The legal principle that is the foundation of Internet commerce in this country faces what may be a mortal threat because Justice Anthony Kennedy has concluded that e-commerce is a big deal.
He’s right, of course. The U.S. Census Bureau’s most recent report, which discusses Internet commerce through 2012, indicated that e-commerce shipments made up more than half of all manufacturing shipments that year, and totaled $3 trillion, an increase of 10.5 percent compared to 2011. Retailers reported e-commerce sales of $227 billion. No one imagines online commerce will become less important in the foreseeable future, either.
But though Internet commerce is certainly a big deal, if Kennedy gets what seems to be his way, he may create a new legal rule that restricts that big deal to big players only.
Kennedy’s epiphany emerged in a concurring opinion he wrote in Direct Marketing Association v. Brohl. This case, as many before it dealing with online retailers, rests largely on a precedent established by Quill Corp v. North Dakota. That 1992 case, about which I have written before, reinforced the principle that before any enterprise can be subject to state tax jurisdiction, it must be physically present in that state. Until now, the Supreme Court has shown little interest in re-examining the issue, so the principle has remained in place.
This has the clearly unfair result of giving online merchants an advantage over brick-and-mortar stores that sell to the same customers. Stores must collect sales tax; if the online merchant has no presence in the state, it does not. That does not mean responsibility for the tax disappears altogether, of course. Residents who purchase untaxed goods from out-of-state vendors are required to pay use tax on those items. But while businesses, which are regularly audited, tend to be reasonably compliant, consumers are much less so.
States have shown no appetite for going line by line through consumers’ credit card statements or checking accounts, however. Instead, they would prefer to shift the burden to out-of-state merchants. This would mean that anyone who offers goods for sale online would become responsible for knowing exactly which goods and services are taxable, and at what rate, in thousands of jurisdictions across the country. Merchants would also have to make sure they timely filed reports and submitted payments. Big enterprises can absorb this kind of burden; small ones can’t.
Colorado tried to sidestep Quill, which resulted in the dispute at issue in Direct Marketing Association v. Brohl. Instead of having out-of-state merchants collect its tax themselves, Colorado merely required merchants to report to each Colorado resident how much he or she purchased, and to provide a copy of the information directly to the state.
But Colorado has no right, under Quill, to impose even that burden on vendors in places like Montana, which has no general sales tax of its own. A district court enjoined the statute, under the reasoning that it was most likely unconstitutional.
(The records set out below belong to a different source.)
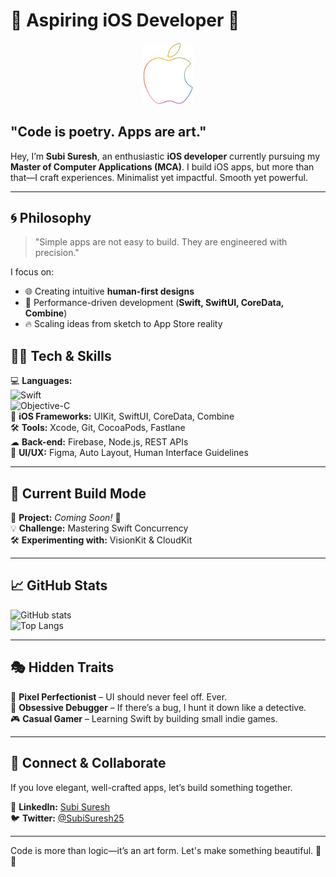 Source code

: # 🍏 Aspiring iOS Developer 🚀  
<p align="center">
    <picture>
        <img src="https://github.com/Subisuresh321/Subisuresh321/blob/e6901e0cf17c0473ad7d41b0e881ae4dfeb8bd7e/fetchpik.com-RLvXDBwAFV-ezgif.com-gif-maker.gif" alt="Animated GIF" width="80">
    </picture>
</p>

## "Code is poetry. Apps are art."

Hey, I’m **Subi Suresh**, an enthusiastic **iOS developer** currently pursuing my **Master of Computer Applications (MCA)**. I build iOS apps, but more than that—I craft experiences. Minimalist yet impactful. Smooth yet powerful.

---

## 🌀 Philosophy  
> "Simple apps are not easy to build. They are engineered with precision."  

I focus on:  
- 🌐 Creating intuitive **human-first designs**  
- 🚀 Performance-driven development (**Swift, SwiftUI, CoreData, Combine**)  
- 🔥 Scaling ideas from sketch to App Store reality  

## 👨‍💻 Tech & Skills  
💻 **Languages:**  
![Swift](https://img.shields.io/badge/Swift-FA7343?logo=swift&logoColor=white&style=for-the-badge)  
![Objective-C](https://img.shields.io/badge/Objective--C-438DD3?logo=apple&logoColor=white&style=for-the-badge)  
📱 **iOS Frameworks:** UIKit, SwiftUI, CoreData, Combine  
🛠 **Tools:** Xcode, Git, CocoaPods, Fastlane  
☁ **Back-end:** Firebase, Node.js, REST APIs  
🎨 **UI/UX:** Figma, Auto Layout, Human Interface Guidelines  

---

## 🚀 Current Build Mode  
🎯 **Project:** *Coming Soon!* 🚀  
💡 **Challenge:** Mastering Swift Concurrency  
🛠 **Experimenting with:** VisionKit & CloudKit  

---

## 📈 GitHub Stats  
![GitHub stats](https://github-readme-stats.vercel.app/api?username=Subisuresh321&show_icons=true&theme=swift)  
![Top Langs](https://github-readme-stats.vercel.app/api/top-langs/?username=Subisuresh321&layout=compact&theme=swift)  

---

## 🎭 Hidden Traits  
🎨 **Pixel Perfectionist** – UI should never feel off. Ever.  
🔎 **Obsessive Debugger** – If there’s a bug, I hunt it down like a detective.  
🎮 **Casual Gamer** – Learning Swift by building small indie games.  

---

## 🤝 Connect & Collaborate  
If you love elegant, well-crafted apps, let’s build something together.  

🔗 **LinkedIn:** [Subi Suresh](https://www.linkedin.com/in/subisuresh2503)  
🐦 **Twitter:** [@SubiSuresh25](https://x.com/subisuresh25) 

---

Code is more than logic—it’s an art form. Let's make something beautiful. 🚀📱
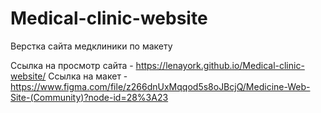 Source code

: # Medical-clinic-website
Верстка сайта медклиники по макету

Ссылка на просмотр сайта - https://lenayork.github.io/Medical-clinic-website/
Ссылка на макет - https://www.figma.com/file/z266dnUxMqqod5s8oJBcjQ/Medicine-Web-Site-(Community)?node-id=28%3A23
The appeals court disagreed, so the Direct Marketing Association took the case to the Supreme Court. The Supreme Court decided that the injunction could stand while the parties continued litigation, reversing the appeals court’s decision, but did not weigh in on whether or not the underlying statute itself was valid. That question remains to be dealt with in the lower courts, for now.
The non-decision would normally mean that this case was not especially newsworthy. And, indeed, it was not a decision that was widely remarked upon when it was handed down last week. It may, however, serve as something of a canary in the coal mine as far as online retailers are concerned. Up to this point, the Court has seemed distinctly uninterested in budging the precedent set by Quill, and thus the e-commerce status quo. Kennedy’s language suggests Quill could be in trouble.
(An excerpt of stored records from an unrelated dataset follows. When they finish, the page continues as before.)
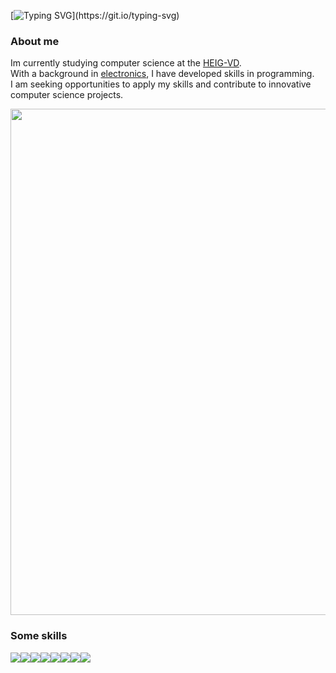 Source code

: [![Typing SVG](https://readme-typing-svg.herokuapp.com/?color=ff7a0d&size=30&center=left&vCenter=true&width=1000&lines=Gwendal+Piemontesi's+Github+profile;)](https://git.io/typing-svg)

### About me
Im currently studying computer science at the [HEIG-VD](https://heig-vd.ch/).    
With a background in [electronics](https://www.cpne.ch/formations/electronicien-ne/), I have developed skills in programming.    
I am seeking opportunities to apply my skills and contribute to innovative computer science projects.   

   

<img width='810' src="https://github-profile-summary-cards.vercel.app/api/cards/profile-details?username=tasty-orange&theme=ayu_mirage" />


### Some skills 
<img src="https://img.shields.io/badge/C-ff7a0d?style=for-the-badge&logo=c&logoColor=white" /><img src="https://img.shields.io/badge/C%2B%2B-ff7a0d?style=for-the-badge&logo=c%2B%2B&logoColor=white" /><img src="https://img.shields.io/badge/Python-ff7a0d?style=for-the-badge&logo=python&logoColor=white" /><img src="https://img.shields.io/badge/Java-ff7a0d?style=for-the-badge&logo=openjdk&logoColor=white" /><img src="https://img.shields.io/badge/Flutter-ff7a0d?style=for-the-badge&logo=flutter&logoColor=white" /><img src="https://img.shields.io/badge/PostgreSQL-ff7a0d?style=for-the-badge&logo=postgresql&logoColor=white" /><img src="https://img.shields.io/badge/Arduino-ff7a0d?style=for-the-badge&logo=Arduino&logoColor=white" /><img src="https://img.shields.io/badge/adafruit-ff7a0d?style=for-the-badge&logo=adafruit&logoColor=white" />


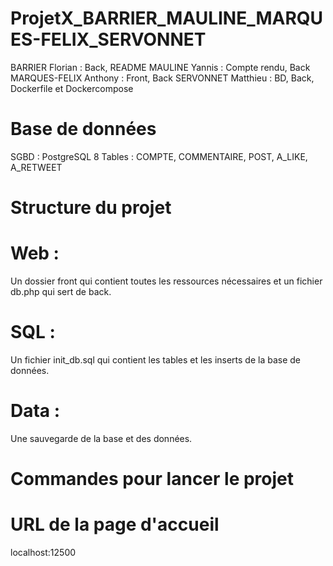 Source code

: # ProjetX_BARRIER_MAULINE_MARQUES-FELIX_SERVONNET


BARRIER Florian : Back, README
MAULINE Yannis : Compte rendu, Back
MARQUES-FELIX Anthony : Front, Back
SERVONNET Matthieu : BD, Back, Dockerfile et Dockercompose


# Base de données
SGBD : PostgreSQL 8
Tables : COMPTE, COMMENTAIRE, POST, A_LIKE, A_RETWEET


# Structure du projet
# Web : 
Un dossier front qui contient toutes les ressources nécessaires et un fichier db.php qui sert de back.
# SQL :
Un fichier init_db.sql qui contient les tables et les inserts de la base de données.
# Data :
Une sauvegarde de la base et des données.


# Commandes pour lancer le projet
# 


# URL de la page d'accueil
localhost:12500
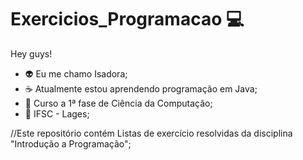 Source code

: # Exercicios_Programacao 💻

Hey guys! 
- 👽 Eu me chamo Isadora; 
- ☕ Atualmente estou aprendendo programação em Java; 
- 👾 Curso a 1ª fase de Ciência da Computação; 
- 💚 IFSC - Lages; 
 
//Este repositório contém Listas de exercício resolvidas da disciplina "Introdução a Programação"; 
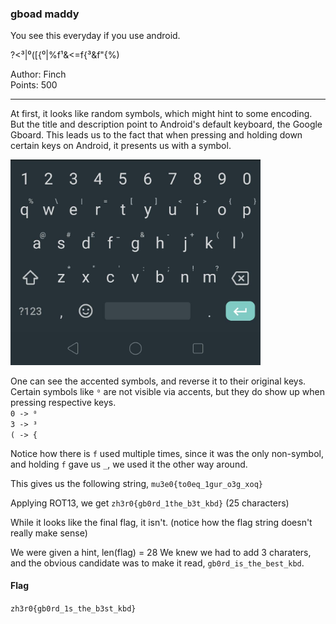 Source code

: ### gboad maddy

You see this everyday if you use android.

?<³|⁰([{⁰|%f¹&<=f{³&f"{%)

Author: Finch  
Points: 500

---

At first, it looks like random symbols, which might hint to some encoding. But the title and description point to Android's default keyboard, the Google Gboard. This leads us to the fact that when pressing and holding down certain keys on Android, it presents us with a symbol.

<img src="https://github.com/jiitinfosec/ctf-writeups-2020/blob/master/zh3r0%20CTF/crypto/gboad%20maddy/image.jpeg?raw=true" alt="gboard" width="400"/>


One can see the accented symbols, and reverse it to their original keys. Certain symbols like `⁰` are not visible via accents, but they do show up when pressing respective keys.  
`0 -> ⁰`  
`3 -> ³`  
`( -> {`

Notice how there is `f` used multiple times, since it was the only non-symbol, and holding `f` gave us `_`, we used it the other way around.

This gives us the following string,
`mu3e0{to0eq_1gur_o3g_xoq}`

Applying ROT13, we get
`zh3r0{gb0rd_1the_b3t_kbd}` (25 characters)

While it looks like the final flag, it isn't. (notice how the flag string doesn't really make sense)

We were given a hint, len(flag) = 28
We knew we had to add 3 charaters, and the obvious candidate was to make it read, `gb0rd_is_the_best_kbd`.

#### Flag
`zh3r0{gb0rd_1s_the_b3st_kbd}`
“There is a powerful case to be made that a retailer doing extensive business within a State has a sufficiently ‘substantial nexus’ to justify imposing some minor tax-collection duty, even if that business is done through mail or the Internet,” Kennedy wrote.
Kennedy seriously misunderstands the nature of a national “tax collection duty” that might be imposed on a small business seeking to sell across state lines. Even a single state, such as New York, can have a wide variety of tax rates that apply to consumers in different cities or counties. Moreover, there is a wide variation among the states in the scope of goods and services that are subject to tax, in the exceptions and exemptions that apply to such taxes - including spur-of-the-moment tax holidays around back-to-school seasons - and in the timing and manner of tax collection and remission. State legislatures should be accountable to their own voters for these burdens, and those voters should bear the costs of administering the taxes their representatives impose.
If the court reverses the Quill doctrine, it will be up to Congress to put new constraints on the states, or to stand by as small Internet sellers are forced to limit the markets in which they can sell in order to escape the inevitable tax headache of doing business nationwide.
Posted by Larry M. Elkin, CPA, CFP®
photo by Keith Williamson
The legal principle that is the foundation of Internet commerce in this country faces what may be a mortal threat because Justice Anthony Kennedy has concluded that e-commerce is a big deal.
He’s right, of course. The U.S. Census Bureau’s most recent report, which discusses Internet commerce through 2012, indicated that e-commerce shipments made up more than half of all manufacturing shipments that year, and totaled $3 trillion, an increase of 10.5 percent compared to 2011. Retailers reported e-commerce sales of $227 billion. No one imagines online commerce will become less important in the foreseeable future, either.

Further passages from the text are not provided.